Kawuma made the remarks during the Participatory Ecological Land use management (PELUM) Uganda organized National Agriculture and Trade dialogue held at Hotel Africana on Friday.
He called for fast tracking of the EAC Trade Bill.
Agnes Kirabo the PELUM Uganda Board chairperson and Coordinator Food Rights Alliance said it was pointless signing and negotiating later. "We shall not be hurried to sign as Kenya suggest. It is like snapping and focusing later. We are discussing trade, so you are either buying or selling," said Kirabo.
Bughaya MP Kasirivu Atwoki stressed the need to involve the ministry of Agriculture in the negotiations. "We are talking about opening trade especially in agriculture products with Europe but the people involved with agriculture, the Ministry technocrats are nowhere in the negotiations," said Atwoki.
Jane Nalunga the Southern and Eastern African Trade Information and Negotiation Institute (SEATINI) Uganda Country director said EPAs can only be signed as a block. "Kenya cant sign alone. We are negotiating as a block if it does then it is breaching the reasons for regional integration," she said. Nalunga noted that Kenya was pushing hard to sign EPAs because of its flower and fish exports to Europe.

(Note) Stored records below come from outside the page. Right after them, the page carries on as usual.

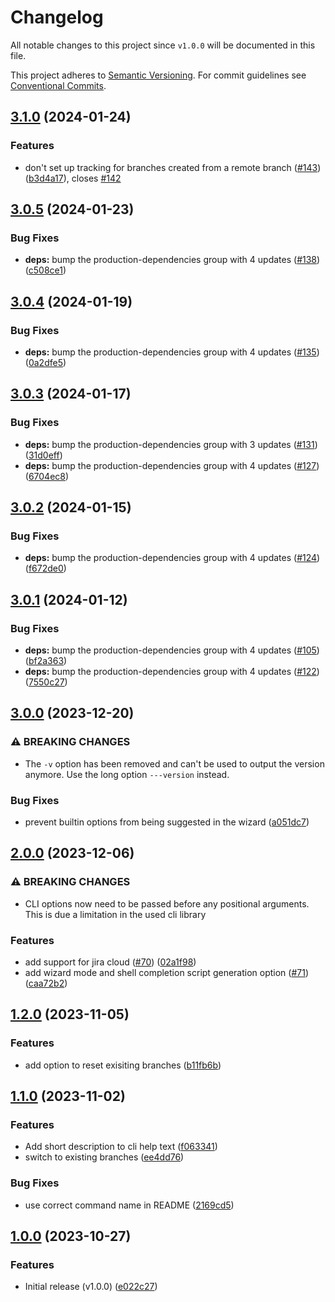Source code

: # Changelog

All notable changes to this project since `v1.0.0` will be documented in this
file.

This project adheres to [Semantic
Versioning](https://semver.org/spec/v2.0.0.html). For commit guidelines see
[Conventional Commits](https://www.conventionalcommits.org/en/v1.0.0/).

## [3.1.0](https://github.com/ccntrq/git-create-jira-branch/compare/v3.0.5...v3.1.0) (2024-01-24)


### Features

* don't set up tracking for branches created from a remote branch ([#143](https://github.com/ccntrq/git-create-jira-branch/issues/143)) ([b3d4a17](https://github.com/ccntrq/git-create-jira-branch/commit/b3d4a172e3d081e27276c002aaca58165bd85df2)), closes [#142](https://github.com/ccntrq/git-create-jira-branch/issues/142)

## [3.0.5](https://github.com/ccntrq/git-create-jira-branch/compare/v3.0.4...v3.0.5) (2024-01-23)


### Bug Fixes

* **deps:** bump the production-dependencies group with 4 updates ([#138](https://github.com/ccntrq/git-create-jira-branch/issues/138)) ([c508ce1](https://github.com/ccntrq/git-create-jira-branch/commit/c508ce1b578e24650dd541b7735bc80b6f5616a9))

## [3.0.4](https://github.com/ccntrq/git-create-jira-branch/compare/v3.0.3...v3.0.4) (2024-01-19)


### Bug Fixes

* **deps:** bump the production-dependencies group with 4 updates ([#135](https://github.com/ccntrq/git-create-jira-branch/issues/135)) ([0a2dfe5](https://github.com/ccntrq/git-create-jira-branch/commit/0a2dfe50ab6c24ba99aae5f687e9b6538b277d80))

## [3.0.3](https://github.com/ccntrq/git-create-jira-branch/compare/v3.0.2...v3.0.3) (2024-01-17)


### Bug Fixes

* **deps:** bump the production-dependencies group with 3 updates ([#131](https://github.com/ccntrq/git-create-jira-branch/issues/131)) ([31d0eff](https://github.com/ccntrq/git-create-jira-branch/commit/31d0eff436b2c1edb3e994fb24effa70f45e1b7a))
* **deps:** bump the production-dependencies group with 4 updates ([#127](https://github.com/ccntrq/git-create-jira-branch/issues/127)) ([6704ec8](https://github.com/ccntrq/git-create-jira-branch/commit/6704ec89eaa7784b3318330b3df29b655681022c))

## [3.0.2](https://github.com/ccntrq/git-create-jira-branch/compare/v3.0.1...v3.0.2) (2024-01-15)


### Bug Fixes

* **deps:** bump the production-dependencies group with 4 updates ([#124](https://github.com/ccntrq/git-create-jira-branch/issues/124)) ([f672de0](https://github.com/ccntrq/git-create-jira-branch/commit/f672de09dbf0777df68a3518ba1e0a49cf15cd74))

## [3.0.1](https://github.com/ccntrq/git-create-jira-branch/compare/v3.0.0...v3.0.1) (2024-01-12)


### Bug Fixes

* **deps:** bump the production-dependencies group with 4 updates ([#105](https://github.com/ccntrq/git-create-jira-branch/issues/105)) ([bf2a363](https://github.com/ccntrq/git-create-jira-branch/commit/bf2a36308ff93c6d036e96867d750954e8be6a04))
* **deps:** bump the production-dependencies group with 4 updates ([#122](https://github.com/ccntrq/git-create-jira-branch/issues/122)) ([7550c27](https://github.com/ccntrq/git-create-jira-branch/commit/7550c2773e6c25ae65a63c608dae0d7fb4e89812))

## [3.0.0](https://github.com/ccntrq/git-create-jira-branch/compare/v2.0.0...v3.0.0) (2023-12-20)


### ⚠ BREAKING CHANGES

* The `-v` option has been removed and can't be used to output the version anymore. Use the long option `---version` instead.

### Bug Fixes

* prevent builtin options from being suggested in the wizard ([a051dc7](https://github.com/ccntrq/git-create-jira-branch/commit/a051dc7201b6fffbdafa72c17f3266fd60508ea3))

## [2.0.0](https://github.com/ccntrq/git-create-jira-branch/compare/v1.2.0...v2.0.0) (2023-12-06)


### ⚠ BREAKING CHANGES

* CLI options now need to be passed before any positional arguments. This is due a limitation in the used cli library

### Features

* add support for jira cloud ([#70](https://github.com/ccntrq/git-create-jira-branch/issues/70)) ([02a1f98](https://github.com/ccntrq/git-create-jira-branch/commit/02a1f988d742f990287080b7f7b053c83d1d0038))
* add wizard mode and shell completion script generation option ([#71](https://github.com/ccntrq/git-create-jira-branch/issues/71)) ([caa72b2](https://github.com/ccntrq/git-create-jira-branch/commit/caa72b24995a7fbbd4d9f043579b36c2ee9fa973))

## [1.2.0](https://github.com/ccntrq/git-create-jira-branch/compare/v1.1.0...v1.2.0) (2023-11-05)


### Features

* add option to reset exisiting branches ([b11fb6b](https://github.com/ccntrq/git-create-jira-branch/commit/b11fb6b410c795a25608233dc6d4a87909a8a83c))

## [1.1.0](https://github.com/ccntrq/git-create-jira-branch/compare/v1.0.0...v1.1.0) (2023-11-02)


### Features

* Add short description to cli help text ([f063341](https://github.com/ccntrq/git-create-jira-branch/commit/f063341f87248b5345e5200a0dd1fd1d49a0ac47))
* switch to existing branches ([ee4dd76](https://github.com/ccntrq/git-create-jira-branch/commit/ee4dd76c28ef64fab996663a6ab011b609901752))


### Bug Fixes

* use correct command name in README ([2169cd5](https://github.com/ccntrq/git-create-jira-branch/commit/2169cd5d17ec9fad7da77885a4aca1735fd1b183))

## [1.0.0](https://github.com/ccntrq/git-create-jira-branch/compare/v1.0.0...v1.0.0) (2023-10-27)

### Features

- Initial release (v1.0.0) ([e022c27](https://github.com/ccntrq/git-create-jira-branch/commit/e022c27fd23fb30af2ce273acb69542be13ae867))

"We are talking about market access, but market access doesn't necessarily mean entry. Europe still heavily subsidizes its agriculture meaning their agricultural products can't compete with the Ugandan ones," she said. She called for harmonization of polices in the region to advance issues of addressing unemployment.
Unlike Kenya which has a $1.2 billion market -mainly for flowers and fish - to lose should Europe introduce punitive taxes, Rwanda, Burundi, Tanzania and Uganda (all classified as least developed) have strongly resisted a reciprocal deal with EU, saying it could hurt domestic industrialization.
These four states unlike Kenya are free to trade with EU on tax-free basis without having to open up their economies as required under EPAs.
Abubaker Mohammed Moki the Assistant Commissioner Economic Affairs in the Ministry of East African Affairs (MEACA) noted that under EPAs products from the region would have duty free access to European markets.
But in the heated meeting MPs and civil society groups have warned governments to tread carefully in the pursuit of EPAs to ensure it does not hurt domestic industry and turn the region into dumping ground.
The European Commission and Parliament have since threatened to reintroduce punitive taxes on goods from countries that will not have concluded the EPAs talks by October 2014.
Emmanuel Mutahunga the Senior Principal Commercial Officer in the Ministry of Trade said EPAs is not meant to solve all trade related challenges. "If we don't make a decision we shall spear the tail and be left with nothing. Let's go by what we want and leave what we don't want. Where there is no consensus we shall take the extreme end," said Mutuhunga.